**Task item:**
Write out exactly the lines from the one containing "- [ ] ✅ Puedes crear una sesión" through the last line of the records below, including both.

**Saved data entries:**
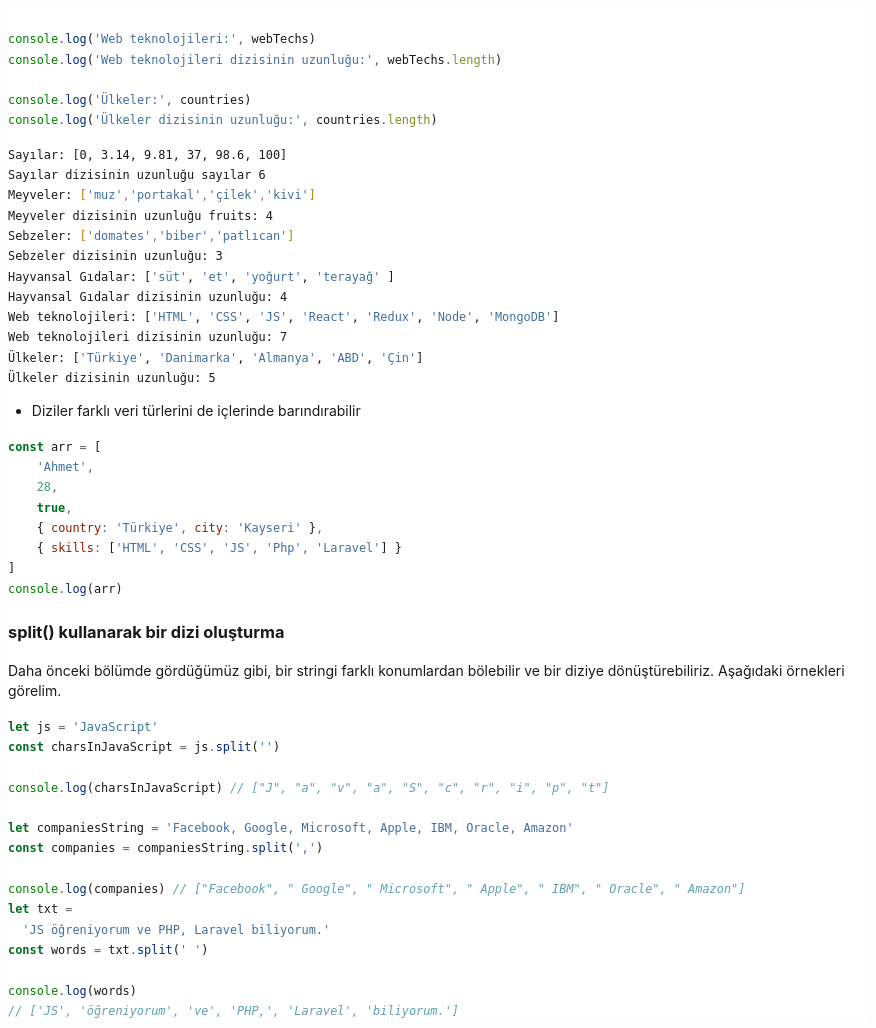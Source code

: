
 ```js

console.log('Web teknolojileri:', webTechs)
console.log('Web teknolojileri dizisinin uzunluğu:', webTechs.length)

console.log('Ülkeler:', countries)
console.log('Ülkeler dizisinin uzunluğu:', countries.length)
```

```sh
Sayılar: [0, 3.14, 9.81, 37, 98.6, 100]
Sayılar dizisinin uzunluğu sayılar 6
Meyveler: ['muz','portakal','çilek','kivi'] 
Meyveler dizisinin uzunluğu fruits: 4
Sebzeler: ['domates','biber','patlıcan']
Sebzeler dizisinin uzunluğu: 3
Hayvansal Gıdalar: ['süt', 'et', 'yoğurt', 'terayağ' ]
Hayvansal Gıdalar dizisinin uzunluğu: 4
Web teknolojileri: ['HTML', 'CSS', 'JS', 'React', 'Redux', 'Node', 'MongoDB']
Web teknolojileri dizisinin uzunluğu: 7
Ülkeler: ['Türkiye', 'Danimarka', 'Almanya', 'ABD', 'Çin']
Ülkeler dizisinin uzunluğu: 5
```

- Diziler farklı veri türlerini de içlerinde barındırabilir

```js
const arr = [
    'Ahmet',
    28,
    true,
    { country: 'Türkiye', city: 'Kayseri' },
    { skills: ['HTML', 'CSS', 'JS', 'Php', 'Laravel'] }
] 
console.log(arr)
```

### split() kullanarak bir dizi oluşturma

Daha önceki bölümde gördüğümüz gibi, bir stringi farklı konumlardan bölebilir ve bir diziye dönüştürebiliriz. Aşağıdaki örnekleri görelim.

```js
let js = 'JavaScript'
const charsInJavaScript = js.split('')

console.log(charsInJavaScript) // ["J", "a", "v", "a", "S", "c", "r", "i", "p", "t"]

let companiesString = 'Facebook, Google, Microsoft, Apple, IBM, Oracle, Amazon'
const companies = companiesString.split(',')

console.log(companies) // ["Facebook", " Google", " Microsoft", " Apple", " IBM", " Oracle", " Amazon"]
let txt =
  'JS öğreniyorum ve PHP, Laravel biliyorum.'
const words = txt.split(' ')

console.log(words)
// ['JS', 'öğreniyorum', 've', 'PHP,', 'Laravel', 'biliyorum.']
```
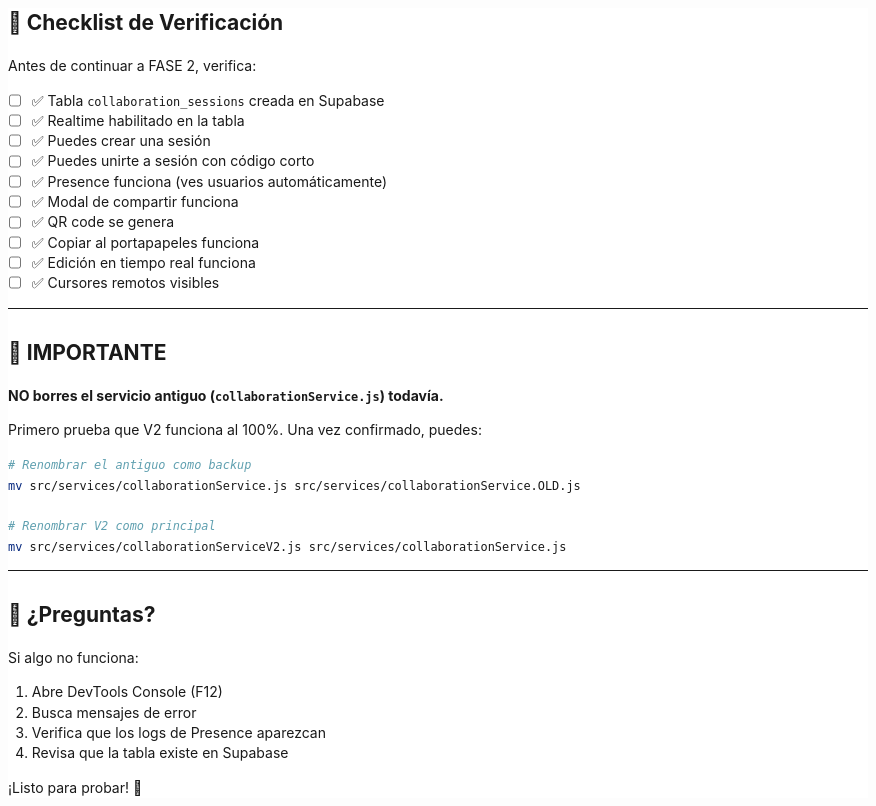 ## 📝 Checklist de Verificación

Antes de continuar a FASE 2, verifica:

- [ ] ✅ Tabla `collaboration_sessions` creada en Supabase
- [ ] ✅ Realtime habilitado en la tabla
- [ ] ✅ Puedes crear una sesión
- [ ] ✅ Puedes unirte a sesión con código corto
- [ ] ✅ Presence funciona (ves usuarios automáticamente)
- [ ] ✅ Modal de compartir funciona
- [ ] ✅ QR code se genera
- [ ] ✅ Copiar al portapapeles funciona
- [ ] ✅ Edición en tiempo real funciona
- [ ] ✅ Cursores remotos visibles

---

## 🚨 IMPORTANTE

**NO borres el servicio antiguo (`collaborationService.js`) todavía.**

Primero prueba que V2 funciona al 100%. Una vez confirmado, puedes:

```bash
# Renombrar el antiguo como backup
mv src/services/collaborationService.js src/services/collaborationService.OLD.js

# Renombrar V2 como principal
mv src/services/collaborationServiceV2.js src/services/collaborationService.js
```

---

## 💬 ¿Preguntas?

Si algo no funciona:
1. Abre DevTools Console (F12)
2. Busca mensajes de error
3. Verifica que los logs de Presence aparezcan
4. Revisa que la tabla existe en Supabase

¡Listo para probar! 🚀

**Answer to the exercise:**
- [ ] ✅ Puedes crear una sesión
- [ ] ✅ Puedes unirte a sesión con código corto
- [ ] ✅ Presence funciona (ves usuarios automáticamente)
- [ ] ✅ Modal de compartir funciona
- [ ] ✅ QR code se genera
- [ ] ✅ Copiar al portapapeles funciona
- [ ] ✅ Edición en tiempo real funciona
- [ ] ✅ Cursores remotos visibles

---

## 🚨 IMPORTANTE

**NO borres el servicio antiguo (`collaborationService.js`) todavía.**

Primero prueba que V2 funciona al 100%. Una vez confirmado, puedes:

```bash
# Renombrar el antiguo como backup
mv src/services/collaborationService.js src/services/collaborationService.OLD.js

# Renombrar V2 como principal
mv src/services/collaborationServiceV2.js src/services/collaborationService.js
```

---

## 💬 ¿Preguntas?

Si algo no funciona:
1. Abre DevTools Console (F12)
2. Busca mensajes de error
3. Verifica que los logs de Presence aparezcan
4. Revisa que la tabla existe en Supabase

¡Listo para probar! 🚀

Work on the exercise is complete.